* [TASK INSTRUCTIONS]: What number of lines in the entries below include the string "development"? Respond with that number alone.

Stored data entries
++++++++++++++++++++

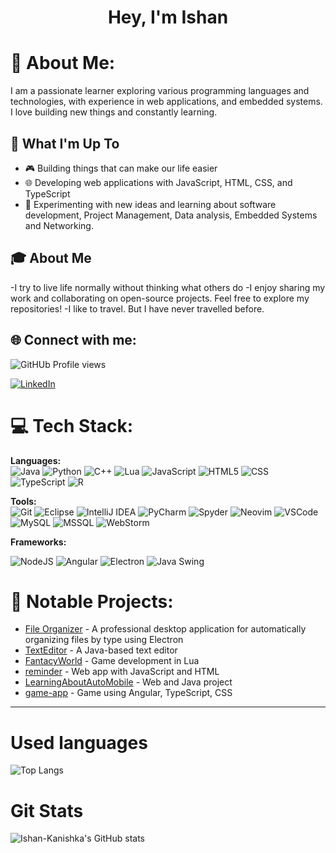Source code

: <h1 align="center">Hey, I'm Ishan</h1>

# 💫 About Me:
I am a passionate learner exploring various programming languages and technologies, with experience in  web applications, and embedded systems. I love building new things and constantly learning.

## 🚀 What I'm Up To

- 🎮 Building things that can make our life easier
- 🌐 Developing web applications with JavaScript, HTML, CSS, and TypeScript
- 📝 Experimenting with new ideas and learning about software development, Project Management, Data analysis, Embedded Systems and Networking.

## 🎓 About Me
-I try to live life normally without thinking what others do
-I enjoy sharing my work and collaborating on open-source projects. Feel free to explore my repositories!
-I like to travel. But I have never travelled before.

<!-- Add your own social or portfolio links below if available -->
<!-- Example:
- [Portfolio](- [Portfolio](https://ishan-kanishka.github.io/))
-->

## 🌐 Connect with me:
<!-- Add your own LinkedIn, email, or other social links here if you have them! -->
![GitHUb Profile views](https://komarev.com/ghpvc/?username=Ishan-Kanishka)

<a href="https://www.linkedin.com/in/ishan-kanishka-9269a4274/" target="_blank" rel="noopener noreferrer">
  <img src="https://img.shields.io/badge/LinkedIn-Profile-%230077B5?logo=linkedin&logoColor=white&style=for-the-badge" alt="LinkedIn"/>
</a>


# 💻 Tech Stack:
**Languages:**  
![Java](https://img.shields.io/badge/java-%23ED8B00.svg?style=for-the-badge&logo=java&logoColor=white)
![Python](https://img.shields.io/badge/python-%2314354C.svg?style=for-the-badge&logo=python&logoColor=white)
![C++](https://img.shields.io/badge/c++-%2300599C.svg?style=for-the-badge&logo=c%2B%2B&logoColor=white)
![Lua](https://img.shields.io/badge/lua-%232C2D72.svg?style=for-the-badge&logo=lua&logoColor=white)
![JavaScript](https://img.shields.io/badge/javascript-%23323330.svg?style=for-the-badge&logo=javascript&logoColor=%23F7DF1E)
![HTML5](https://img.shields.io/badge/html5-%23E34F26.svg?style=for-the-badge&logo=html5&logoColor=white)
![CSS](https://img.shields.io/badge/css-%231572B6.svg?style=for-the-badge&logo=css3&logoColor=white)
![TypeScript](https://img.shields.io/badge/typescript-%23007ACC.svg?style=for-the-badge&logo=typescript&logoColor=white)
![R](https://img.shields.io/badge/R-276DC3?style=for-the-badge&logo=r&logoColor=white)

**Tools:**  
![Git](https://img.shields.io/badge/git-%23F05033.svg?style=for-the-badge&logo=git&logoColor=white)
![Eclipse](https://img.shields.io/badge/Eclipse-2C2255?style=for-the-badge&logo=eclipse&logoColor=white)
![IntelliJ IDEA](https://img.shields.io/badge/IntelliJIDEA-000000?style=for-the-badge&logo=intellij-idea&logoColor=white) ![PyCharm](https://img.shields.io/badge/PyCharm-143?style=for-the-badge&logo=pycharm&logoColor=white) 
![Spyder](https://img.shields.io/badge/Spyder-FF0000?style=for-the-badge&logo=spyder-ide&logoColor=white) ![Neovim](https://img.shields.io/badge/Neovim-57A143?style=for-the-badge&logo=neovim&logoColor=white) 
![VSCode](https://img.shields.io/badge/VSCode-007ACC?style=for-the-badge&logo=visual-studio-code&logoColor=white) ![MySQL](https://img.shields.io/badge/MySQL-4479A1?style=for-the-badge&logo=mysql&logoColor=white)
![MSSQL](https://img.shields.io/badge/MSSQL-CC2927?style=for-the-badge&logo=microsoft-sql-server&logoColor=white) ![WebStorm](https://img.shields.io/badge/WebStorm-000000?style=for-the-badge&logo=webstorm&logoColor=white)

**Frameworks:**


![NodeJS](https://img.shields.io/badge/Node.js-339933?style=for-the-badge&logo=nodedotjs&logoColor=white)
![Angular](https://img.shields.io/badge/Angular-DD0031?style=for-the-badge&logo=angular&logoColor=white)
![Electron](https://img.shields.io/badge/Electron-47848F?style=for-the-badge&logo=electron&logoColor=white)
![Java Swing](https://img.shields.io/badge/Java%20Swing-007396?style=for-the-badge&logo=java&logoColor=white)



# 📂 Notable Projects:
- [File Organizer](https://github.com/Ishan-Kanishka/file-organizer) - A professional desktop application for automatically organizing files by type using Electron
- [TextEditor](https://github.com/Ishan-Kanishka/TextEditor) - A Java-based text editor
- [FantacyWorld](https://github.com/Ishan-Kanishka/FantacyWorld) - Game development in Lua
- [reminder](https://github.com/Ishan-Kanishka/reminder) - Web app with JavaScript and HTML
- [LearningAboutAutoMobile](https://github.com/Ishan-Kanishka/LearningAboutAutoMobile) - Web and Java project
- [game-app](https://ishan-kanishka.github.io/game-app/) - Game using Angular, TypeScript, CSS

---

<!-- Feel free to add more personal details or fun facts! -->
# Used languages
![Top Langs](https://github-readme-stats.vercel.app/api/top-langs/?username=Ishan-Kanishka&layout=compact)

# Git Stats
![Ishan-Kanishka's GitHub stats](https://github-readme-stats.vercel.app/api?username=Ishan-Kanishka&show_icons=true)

++++++++++++++++++++

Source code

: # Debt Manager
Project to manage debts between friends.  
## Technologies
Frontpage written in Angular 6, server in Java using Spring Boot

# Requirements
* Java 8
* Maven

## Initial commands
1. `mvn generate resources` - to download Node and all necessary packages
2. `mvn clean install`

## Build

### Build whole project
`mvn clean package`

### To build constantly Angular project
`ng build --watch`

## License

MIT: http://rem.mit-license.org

++++++++++++++++++++

* [TASK RESULT]: 2